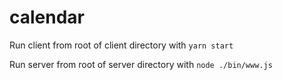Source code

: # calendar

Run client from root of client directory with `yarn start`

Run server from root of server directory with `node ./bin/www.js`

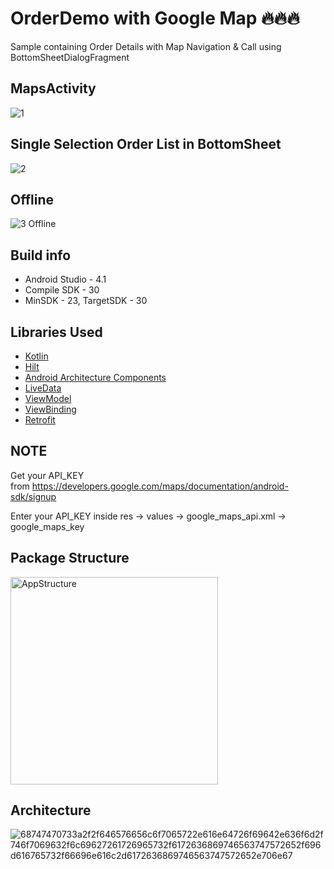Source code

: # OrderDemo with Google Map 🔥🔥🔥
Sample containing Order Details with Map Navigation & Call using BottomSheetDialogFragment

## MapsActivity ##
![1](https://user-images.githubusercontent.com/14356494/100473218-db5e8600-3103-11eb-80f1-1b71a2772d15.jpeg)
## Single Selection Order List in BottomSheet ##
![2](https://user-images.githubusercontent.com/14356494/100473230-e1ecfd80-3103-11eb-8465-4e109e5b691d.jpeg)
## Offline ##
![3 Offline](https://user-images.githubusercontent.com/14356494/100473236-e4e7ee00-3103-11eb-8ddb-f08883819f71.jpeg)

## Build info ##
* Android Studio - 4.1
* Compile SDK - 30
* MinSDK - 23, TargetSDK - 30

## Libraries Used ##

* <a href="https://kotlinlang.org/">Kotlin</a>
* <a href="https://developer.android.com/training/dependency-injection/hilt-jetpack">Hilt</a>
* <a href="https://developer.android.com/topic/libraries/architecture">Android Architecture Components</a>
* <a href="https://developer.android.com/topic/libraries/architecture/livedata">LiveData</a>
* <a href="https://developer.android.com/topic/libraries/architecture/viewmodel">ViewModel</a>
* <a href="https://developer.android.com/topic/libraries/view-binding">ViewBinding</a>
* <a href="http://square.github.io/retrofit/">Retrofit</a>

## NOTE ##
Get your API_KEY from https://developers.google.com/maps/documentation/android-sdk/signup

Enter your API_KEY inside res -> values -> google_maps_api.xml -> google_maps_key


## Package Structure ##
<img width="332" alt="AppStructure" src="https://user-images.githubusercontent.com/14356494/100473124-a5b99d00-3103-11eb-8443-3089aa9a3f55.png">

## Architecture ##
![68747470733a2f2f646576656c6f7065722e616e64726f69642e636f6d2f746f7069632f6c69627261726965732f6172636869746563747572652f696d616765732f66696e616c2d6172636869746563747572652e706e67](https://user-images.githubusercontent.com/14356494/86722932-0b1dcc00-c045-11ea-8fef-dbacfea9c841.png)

### Required action
A verbatim copy of the material, pictures excluded, is what must be produced.

### Answer to this exercise
Source code

: # calendar

Run client from root of client directory with `yarn start`

Run server from root of server directory with `node ./bin/www.js`

Source code

: # OrderDemo with Google Map 🔥🔥🔥
Sample containing Order Details with Map Navigation & Call using BottomSheetDialogFragment

## MapsActivity ##
![1](https://user-images.githubusercontent.com/14356494/100473218-db5e8600-3103-11eb-80f1-1b71a2772d15.jpeg)
## Single Selection Order List in BottomSheet ##
![2](https://user-images.githubusercontent.com/14356494/100473230-e1ecfd80-3103-11eb-8465-4e109e5b691d.jpeg)
## Offline ##
![3 Offline](https://user-images.githubusercontent.com/14356494/100473236-e4e7ee00-3103-11eb-8ddb-f08883819f71.jpeg)

## Build info ##
* Android Studio - 4.1
* Compile SDK - 30
* MinSDK - 23, TargetSDK - 30

## Libraries Used ##

* <a href="https://kotlinlang.org/">Kotlin</a>
* <a href="https://developer.android.com/training/dependency-injection/hilt-jetpack">Hilt</a>
* <a href="https://developer.android.com/topic/libraries/architecture">Android Architecture Components</a>
* <a href="https://developer.android.com/topic/libraries/architecture/livedata">LiveData</a>
* <a href="https://developer.android.com/topic/libraries/architecture/viewmodel">ViewModel</a>
* <a href="https://developer.android.com/topic/libraries/view-binding">ViewBinding</a>
* <a href="http://square.github.io/retrofit/">Retrofit</a>

## NOTE ##
Get your API_KEY from https://developers.google.com/maps/documentation/android-sdk/signup

Enter your API_KEY inside res -> values -> google_maps_api.xml -> google_maps_key


## Package Structure ##
<img width="332" alt="AppStructure" src="https://user-images.githubusercontent.com/14356494/100473124-a5b99d00-3103-11eb-8443-3089aa9a3f55.png">

## Architecture ##
![68747470733a2f2f646576656c6f7065722e616e64726f69642e636f6d2f746f7069632f6c69627261726965732f6172636869746563747572652f696d616765732f66696e616c2d6172636869746563747572652e706e67](https://user-images.githubusercontent.com/14356494/86722932-0b1dcc00-c045-11ea-8fef-dbacfea9c841.png)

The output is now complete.